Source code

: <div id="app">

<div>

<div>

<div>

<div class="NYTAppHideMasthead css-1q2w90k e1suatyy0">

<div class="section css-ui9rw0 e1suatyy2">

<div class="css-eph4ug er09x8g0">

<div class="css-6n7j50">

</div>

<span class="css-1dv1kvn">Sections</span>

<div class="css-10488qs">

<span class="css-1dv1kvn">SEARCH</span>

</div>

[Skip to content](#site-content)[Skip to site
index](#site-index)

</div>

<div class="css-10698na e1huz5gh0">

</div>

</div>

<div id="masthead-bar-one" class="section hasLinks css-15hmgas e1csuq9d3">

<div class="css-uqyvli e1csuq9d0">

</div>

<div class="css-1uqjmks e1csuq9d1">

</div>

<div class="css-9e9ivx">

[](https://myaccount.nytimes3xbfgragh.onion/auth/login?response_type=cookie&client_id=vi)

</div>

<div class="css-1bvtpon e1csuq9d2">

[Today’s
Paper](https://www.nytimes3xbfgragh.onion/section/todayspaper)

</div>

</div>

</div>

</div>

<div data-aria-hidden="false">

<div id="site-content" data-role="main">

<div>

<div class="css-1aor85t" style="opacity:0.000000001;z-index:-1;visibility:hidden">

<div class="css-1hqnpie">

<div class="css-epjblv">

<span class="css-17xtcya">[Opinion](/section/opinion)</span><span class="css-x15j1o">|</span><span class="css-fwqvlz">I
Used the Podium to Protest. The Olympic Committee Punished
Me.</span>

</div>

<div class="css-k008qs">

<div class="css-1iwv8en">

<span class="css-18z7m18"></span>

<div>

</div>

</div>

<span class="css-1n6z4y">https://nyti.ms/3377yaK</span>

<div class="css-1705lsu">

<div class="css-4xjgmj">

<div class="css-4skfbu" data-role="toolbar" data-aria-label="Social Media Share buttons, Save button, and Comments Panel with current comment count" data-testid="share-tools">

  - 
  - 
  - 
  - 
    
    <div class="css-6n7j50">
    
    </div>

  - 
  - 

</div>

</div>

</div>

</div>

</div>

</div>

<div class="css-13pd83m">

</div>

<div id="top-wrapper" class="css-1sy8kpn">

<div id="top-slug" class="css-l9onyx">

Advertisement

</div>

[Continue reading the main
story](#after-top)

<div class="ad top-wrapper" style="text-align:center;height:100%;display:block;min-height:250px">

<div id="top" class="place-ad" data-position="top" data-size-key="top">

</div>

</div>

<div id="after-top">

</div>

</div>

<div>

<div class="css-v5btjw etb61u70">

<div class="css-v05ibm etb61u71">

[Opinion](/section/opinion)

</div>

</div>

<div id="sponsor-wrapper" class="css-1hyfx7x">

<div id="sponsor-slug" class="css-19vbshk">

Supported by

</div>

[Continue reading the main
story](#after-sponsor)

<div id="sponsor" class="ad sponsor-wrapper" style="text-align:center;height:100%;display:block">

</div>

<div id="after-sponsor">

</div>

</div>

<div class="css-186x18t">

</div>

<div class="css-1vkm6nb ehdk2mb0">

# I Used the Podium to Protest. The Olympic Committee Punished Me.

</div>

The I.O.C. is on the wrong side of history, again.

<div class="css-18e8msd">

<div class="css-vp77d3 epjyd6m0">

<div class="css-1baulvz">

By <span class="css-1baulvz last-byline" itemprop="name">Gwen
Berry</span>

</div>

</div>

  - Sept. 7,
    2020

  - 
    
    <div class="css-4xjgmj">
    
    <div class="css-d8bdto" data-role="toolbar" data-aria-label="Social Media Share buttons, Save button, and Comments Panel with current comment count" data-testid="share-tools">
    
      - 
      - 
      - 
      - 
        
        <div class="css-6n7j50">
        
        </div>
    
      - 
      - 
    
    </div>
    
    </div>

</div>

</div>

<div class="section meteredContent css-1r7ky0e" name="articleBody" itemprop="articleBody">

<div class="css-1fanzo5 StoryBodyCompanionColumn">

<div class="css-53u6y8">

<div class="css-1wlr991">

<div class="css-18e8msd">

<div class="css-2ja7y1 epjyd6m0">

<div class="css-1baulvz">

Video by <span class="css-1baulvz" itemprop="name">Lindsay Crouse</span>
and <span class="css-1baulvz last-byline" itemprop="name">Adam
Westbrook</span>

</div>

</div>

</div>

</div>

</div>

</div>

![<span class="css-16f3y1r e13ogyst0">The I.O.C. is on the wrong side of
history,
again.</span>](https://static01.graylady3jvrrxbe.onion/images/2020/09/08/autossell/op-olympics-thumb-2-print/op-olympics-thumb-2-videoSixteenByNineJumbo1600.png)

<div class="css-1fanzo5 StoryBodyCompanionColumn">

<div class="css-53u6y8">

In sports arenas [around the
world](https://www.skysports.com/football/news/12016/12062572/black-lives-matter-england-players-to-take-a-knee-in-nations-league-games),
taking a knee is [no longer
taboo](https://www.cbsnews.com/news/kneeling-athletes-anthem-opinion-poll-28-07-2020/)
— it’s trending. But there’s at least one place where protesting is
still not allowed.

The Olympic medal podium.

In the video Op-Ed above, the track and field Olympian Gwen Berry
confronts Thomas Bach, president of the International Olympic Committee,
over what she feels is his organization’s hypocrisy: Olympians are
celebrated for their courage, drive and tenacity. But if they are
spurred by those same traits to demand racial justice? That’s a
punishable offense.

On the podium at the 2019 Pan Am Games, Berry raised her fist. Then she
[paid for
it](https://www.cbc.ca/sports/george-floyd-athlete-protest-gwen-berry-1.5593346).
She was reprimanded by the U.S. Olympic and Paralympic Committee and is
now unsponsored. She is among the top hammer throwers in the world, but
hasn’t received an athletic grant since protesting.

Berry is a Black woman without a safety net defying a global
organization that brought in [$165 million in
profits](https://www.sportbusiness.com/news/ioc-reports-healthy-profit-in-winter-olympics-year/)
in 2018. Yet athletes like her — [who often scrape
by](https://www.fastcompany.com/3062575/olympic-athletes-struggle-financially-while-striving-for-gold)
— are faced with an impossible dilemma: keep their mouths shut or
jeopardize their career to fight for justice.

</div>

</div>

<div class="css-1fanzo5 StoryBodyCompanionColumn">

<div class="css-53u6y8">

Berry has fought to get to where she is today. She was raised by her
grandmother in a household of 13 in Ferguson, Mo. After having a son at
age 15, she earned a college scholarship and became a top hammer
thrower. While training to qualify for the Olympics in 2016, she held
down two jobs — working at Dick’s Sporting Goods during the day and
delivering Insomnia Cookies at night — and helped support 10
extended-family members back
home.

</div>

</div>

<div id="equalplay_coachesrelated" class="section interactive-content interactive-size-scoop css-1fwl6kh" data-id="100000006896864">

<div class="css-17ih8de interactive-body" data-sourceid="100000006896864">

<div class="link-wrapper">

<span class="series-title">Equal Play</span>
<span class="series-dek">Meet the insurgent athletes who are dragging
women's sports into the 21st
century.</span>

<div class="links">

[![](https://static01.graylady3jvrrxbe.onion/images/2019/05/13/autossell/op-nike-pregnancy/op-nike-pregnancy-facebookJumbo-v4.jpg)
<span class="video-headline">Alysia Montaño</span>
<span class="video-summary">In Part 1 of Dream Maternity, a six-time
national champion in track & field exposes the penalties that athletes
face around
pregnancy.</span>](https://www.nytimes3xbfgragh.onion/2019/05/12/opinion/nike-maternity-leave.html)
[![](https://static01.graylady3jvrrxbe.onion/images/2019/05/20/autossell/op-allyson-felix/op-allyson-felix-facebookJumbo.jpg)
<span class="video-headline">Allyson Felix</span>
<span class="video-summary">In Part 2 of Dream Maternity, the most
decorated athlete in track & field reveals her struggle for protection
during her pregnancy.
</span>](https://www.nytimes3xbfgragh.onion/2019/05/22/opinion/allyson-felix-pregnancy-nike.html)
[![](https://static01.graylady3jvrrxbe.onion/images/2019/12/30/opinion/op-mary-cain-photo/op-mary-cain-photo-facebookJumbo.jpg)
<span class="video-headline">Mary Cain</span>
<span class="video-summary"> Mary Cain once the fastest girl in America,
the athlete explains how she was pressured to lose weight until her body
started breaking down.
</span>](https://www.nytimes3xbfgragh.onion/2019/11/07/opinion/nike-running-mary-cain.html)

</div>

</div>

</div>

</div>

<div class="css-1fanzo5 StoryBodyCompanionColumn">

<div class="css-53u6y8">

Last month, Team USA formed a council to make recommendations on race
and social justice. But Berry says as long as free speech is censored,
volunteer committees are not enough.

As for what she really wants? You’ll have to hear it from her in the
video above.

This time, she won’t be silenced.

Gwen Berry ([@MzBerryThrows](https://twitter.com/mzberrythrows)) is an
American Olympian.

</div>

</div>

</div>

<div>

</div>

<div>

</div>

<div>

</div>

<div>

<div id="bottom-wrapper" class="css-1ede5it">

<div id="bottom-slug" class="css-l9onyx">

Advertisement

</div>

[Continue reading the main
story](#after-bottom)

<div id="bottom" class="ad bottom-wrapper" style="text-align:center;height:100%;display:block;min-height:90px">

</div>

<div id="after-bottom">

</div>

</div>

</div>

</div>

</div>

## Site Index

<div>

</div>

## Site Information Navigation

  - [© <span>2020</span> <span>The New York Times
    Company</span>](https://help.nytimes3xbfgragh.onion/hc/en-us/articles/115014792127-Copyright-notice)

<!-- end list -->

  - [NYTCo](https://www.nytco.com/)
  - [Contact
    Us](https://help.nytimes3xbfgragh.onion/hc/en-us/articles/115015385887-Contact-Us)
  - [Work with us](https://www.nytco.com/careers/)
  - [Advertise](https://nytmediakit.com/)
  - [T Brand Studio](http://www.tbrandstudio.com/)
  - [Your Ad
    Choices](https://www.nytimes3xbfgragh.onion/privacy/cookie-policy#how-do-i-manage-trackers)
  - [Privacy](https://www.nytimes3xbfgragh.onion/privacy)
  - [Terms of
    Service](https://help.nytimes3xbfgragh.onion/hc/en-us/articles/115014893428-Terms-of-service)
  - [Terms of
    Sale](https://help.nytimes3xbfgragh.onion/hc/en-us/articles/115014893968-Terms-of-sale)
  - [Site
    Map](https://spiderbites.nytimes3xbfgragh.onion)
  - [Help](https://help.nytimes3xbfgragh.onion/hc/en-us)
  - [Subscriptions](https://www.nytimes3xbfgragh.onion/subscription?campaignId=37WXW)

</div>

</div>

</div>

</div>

──────────

What this task involves :: Each line in the records above with "world" must be returned.

Answer area ::
world](https://www.skysports.com/football/news/12016/12062572/black-lives-matter-england-players-to-take-a-knee-in-nations-league-games),
now unsponsored. She is among the top hammer throwers in the world, but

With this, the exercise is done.